### Supplied records
*** Begin section ***

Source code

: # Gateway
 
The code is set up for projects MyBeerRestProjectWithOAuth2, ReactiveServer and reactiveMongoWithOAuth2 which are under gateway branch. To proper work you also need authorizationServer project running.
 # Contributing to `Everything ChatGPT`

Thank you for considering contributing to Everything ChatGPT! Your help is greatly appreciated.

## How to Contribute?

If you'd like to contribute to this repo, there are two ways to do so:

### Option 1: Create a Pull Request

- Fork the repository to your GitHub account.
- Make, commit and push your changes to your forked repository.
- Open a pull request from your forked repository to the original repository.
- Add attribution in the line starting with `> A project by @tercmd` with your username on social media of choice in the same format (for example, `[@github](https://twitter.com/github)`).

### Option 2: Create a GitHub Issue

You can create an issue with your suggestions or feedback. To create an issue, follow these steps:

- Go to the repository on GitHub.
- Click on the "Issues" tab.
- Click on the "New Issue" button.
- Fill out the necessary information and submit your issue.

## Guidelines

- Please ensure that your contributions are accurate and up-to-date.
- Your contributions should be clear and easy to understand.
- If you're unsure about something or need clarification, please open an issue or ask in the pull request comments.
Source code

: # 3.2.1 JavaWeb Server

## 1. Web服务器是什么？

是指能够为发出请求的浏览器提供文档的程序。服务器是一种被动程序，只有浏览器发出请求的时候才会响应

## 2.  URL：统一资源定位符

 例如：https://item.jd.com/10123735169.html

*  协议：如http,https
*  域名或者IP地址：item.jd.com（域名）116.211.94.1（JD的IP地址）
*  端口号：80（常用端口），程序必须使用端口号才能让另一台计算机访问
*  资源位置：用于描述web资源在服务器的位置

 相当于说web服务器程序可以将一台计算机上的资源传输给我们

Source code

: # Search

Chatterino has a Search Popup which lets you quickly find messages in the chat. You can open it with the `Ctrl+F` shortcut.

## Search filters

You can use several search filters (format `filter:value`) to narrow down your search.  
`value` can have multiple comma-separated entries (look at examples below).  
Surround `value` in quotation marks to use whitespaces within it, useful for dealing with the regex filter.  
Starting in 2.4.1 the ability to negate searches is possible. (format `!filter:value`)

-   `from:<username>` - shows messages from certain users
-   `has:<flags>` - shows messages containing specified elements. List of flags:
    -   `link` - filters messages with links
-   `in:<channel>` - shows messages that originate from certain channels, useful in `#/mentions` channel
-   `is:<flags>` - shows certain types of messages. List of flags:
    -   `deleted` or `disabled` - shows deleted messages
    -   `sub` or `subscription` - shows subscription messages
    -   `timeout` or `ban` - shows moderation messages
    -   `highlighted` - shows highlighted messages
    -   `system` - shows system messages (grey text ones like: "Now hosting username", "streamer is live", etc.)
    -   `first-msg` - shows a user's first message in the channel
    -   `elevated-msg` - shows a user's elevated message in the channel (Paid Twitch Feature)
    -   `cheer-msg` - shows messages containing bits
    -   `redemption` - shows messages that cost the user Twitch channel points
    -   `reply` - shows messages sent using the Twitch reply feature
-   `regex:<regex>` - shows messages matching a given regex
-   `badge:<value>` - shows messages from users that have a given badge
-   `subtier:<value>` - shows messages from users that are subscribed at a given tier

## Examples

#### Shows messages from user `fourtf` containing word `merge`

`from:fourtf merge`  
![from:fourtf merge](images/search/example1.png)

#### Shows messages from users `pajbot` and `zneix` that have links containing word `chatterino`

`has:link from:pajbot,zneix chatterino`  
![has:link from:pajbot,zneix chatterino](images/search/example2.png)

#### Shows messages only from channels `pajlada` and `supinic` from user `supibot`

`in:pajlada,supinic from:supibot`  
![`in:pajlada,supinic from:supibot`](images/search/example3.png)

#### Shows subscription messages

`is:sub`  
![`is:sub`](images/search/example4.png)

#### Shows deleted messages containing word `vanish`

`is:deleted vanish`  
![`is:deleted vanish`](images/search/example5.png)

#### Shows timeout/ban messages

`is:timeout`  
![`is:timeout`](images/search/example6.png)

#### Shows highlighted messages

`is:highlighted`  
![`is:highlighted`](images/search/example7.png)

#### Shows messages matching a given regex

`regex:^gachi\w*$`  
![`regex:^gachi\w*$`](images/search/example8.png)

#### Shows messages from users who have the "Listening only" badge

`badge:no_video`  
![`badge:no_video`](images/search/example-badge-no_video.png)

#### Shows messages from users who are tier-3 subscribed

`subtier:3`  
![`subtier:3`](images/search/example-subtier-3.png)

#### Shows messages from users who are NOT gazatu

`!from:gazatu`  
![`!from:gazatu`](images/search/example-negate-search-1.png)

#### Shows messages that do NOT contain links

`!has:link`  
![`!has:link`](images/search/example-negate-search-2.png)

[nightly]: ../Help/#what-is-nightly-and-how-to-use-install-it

*** End section ***

### Problem details
Go through the entries and filter for lines holding the word "have"; copy each match.

### Solution for this task
`value` can have multiple comma-separated entries (look at examples below).  
-   `badge:<value>` - shows messages from users that have a given badge
#### Shows messages from users `pajbot` and `zneix` that have links containing word `chatterino`
#### Shows messages from users who have the "Listening only" badge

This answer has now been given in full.